Tuesday, October 2, 2018

Study Subject

Something that has always been a big fear of mine regarding my diabetes, and potential complications, has been loosing my vision. I think this is a common fear for those of us with diabetes, since the first things we hear about are going blind, loosing limbs, and our kidneys failing.

Around 10 years ago, my yearly visits at the eye doctor began to show the signs of diabetes in my eyes. They were small, but there. At first, it was devastating for me. There was nothing to be done.
Over time, the spots disappeared and then came back again and never left. There was no change to my vision, and literally nothing that I could do, other than do my best to control my blood sugars and hope that my eyes held steady without getting worse.

See, when you have diabetes, your blood sugars are not normal all the time. This causes issues with your eyes because the blood sugars can make your eyes think that there need to be more, new vessels in them. So they begin to develop. The problem is, these vessels aren't supposed to be there so their weak and can leak and bleed. The bleeding causes vision loss, and at that point, it is typically treated with injections of medication and laser surgery.

I had those vessels and spots in my eyes, but they weren't bleeding. Yet. Back in the summer of 2017, I had a scheduled eye appointment with my eye doctor, and while I was waiting on him, I noticed a sign on the back of the door advertising a study for those with Diabetic Macular Edema (the term for the leaky vessels and spots) but no bleeding. When the doctor came in, we talked about my eyes, and without me bringing it up, he suggested I might be a good candidate for the study.

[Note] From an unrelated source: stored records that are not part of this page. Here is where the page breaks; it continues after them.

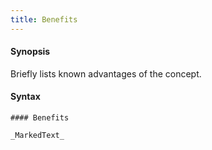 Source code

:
 ```yaml
---
title: Benefits
---
```


#### Synopsis

Briefly lists known advantages of the concept.

#### Syntax

```
#### Benefits

_MarkedText_
```


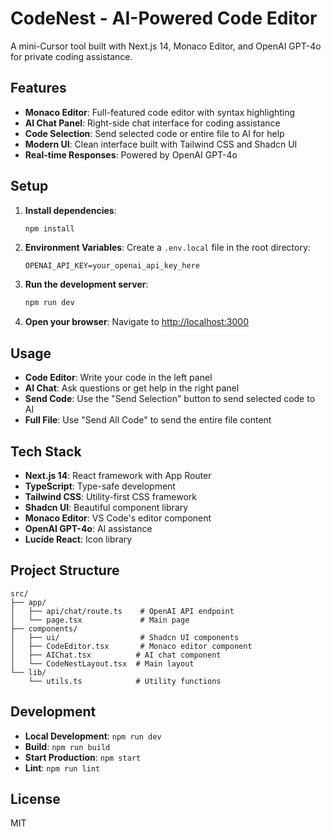 # CodeNest - AI-Powered Code Editor

A mini-Cursor tool built with Next.js 14, Monaco Editor, and OpenAI GPT-4o for private coding assistance.

## Features

- **Monaco Editor**: Full-featured code editor with syntax highlighting
- **AI Chat Panel**: Right-side chat interface for coding assistance
- **Code Selection**: Send selected code or entire file to AI for help
- **Modern UI**: Clean interface built with Tailwind CSS and Shadcn UI
- **Real-time Responses**: Powered by OpenAI GPT-4o

## Setup

1. **Install dependencies**:
   ```bash
   npm install
   ```

2. **Environment Variables**:
   Create a `.env.local` file in the root directory:
   ```
   OPENAI_API_KEY=your_openai_api_key_here
   ```

3. **Run the development server**:
   ```bash
   npm run dev
   ```

4. **Open your browser**:
   Navigate to [http://localhost:3000](http://localhost:3000)

## Usage

- **Code Editor**: Write your code in the left panel
- **AI Chat**: Ask questions or get help in the right panel
- **Send Code**: Use the "Send Selection" button to send selected code to AI
- **Full File**: Use "Send All Code" to send the entire file content

## Tech Stack

- **Next.js 14**: React framework with App Router
- **TypeScript**: Type-safe development
- **Tailwind CSS**: Utility-first CSS framework
- **Shadcn UI**: Beautiful component library
- **Monaco Editor**: VS Code's editor component
- **OpenAI GPT-4o**: AI assistance
- **Lucide React**: Icon library

## Project Structure

```
src/
├── app/
│   ├── api/chat/route.ts    # OpenAI API endpoint
│   └── page.tsx             # Main page
├── components/
│   ├── ui/                  # Shadcn UI components
│   ├── CodeEditor.tsx       # Monaco editor component
│   ├── AIChat.tsx          # AI chat component
│   └── CodeNestLayout.tsx  # Main layout
└── lib/
    └── utils.ts            # Utility functions
```

## Development

- **Local Development**: `npm run dev`
- **Build**: `npm run build`
- **Start Production**: `npm start`
- **Lint**: `npm run lint`

## License

MIT
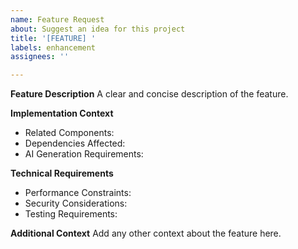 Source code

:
 ```yaml
---
name: Feature Request
about: Suggest an idea for this project
title: '[FEATURE] '
labels: enhancement
assignees: ''

---
```


**Feature Description**
A clear and concise description of the feature.

**Implementation Context**
- Related Components:
- Dependencies Affected:
- AI Generation Requirements:

**Technical Requirements**
- Performance Constraints:
- Security Considerations:
- Testing Requirements:

**Additional Context**
Add any other context about the feature here.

Ultimately, the study involved an existing medication that is used to treat bleeding in the eyes. It is injected into the eye, and they wanted to see if the medication could be used BEFORE the bleeding began, to help hold off, or improve the state of the leaky vessels and spots in the eyes. Before the vision damage and the laser surgery.

They gave me some information on the study (okay, a TON of information on the study), and I took it home to think about it and to pray. Ultimately I decided to give it a try. There was no guarantee I would even qualify for the study, so it couldn't hurt to try.

The initial visit involved a LOT. It was around 6 hours of tests (vision tests, pregnancy tests, blood pressure, medical history, EKG, medical history, pictures of my eyes, etc). The doctor was only interested in submitting my left eye (the eye with the most damage) to the study, but they were through and did everything for both eyes just in case.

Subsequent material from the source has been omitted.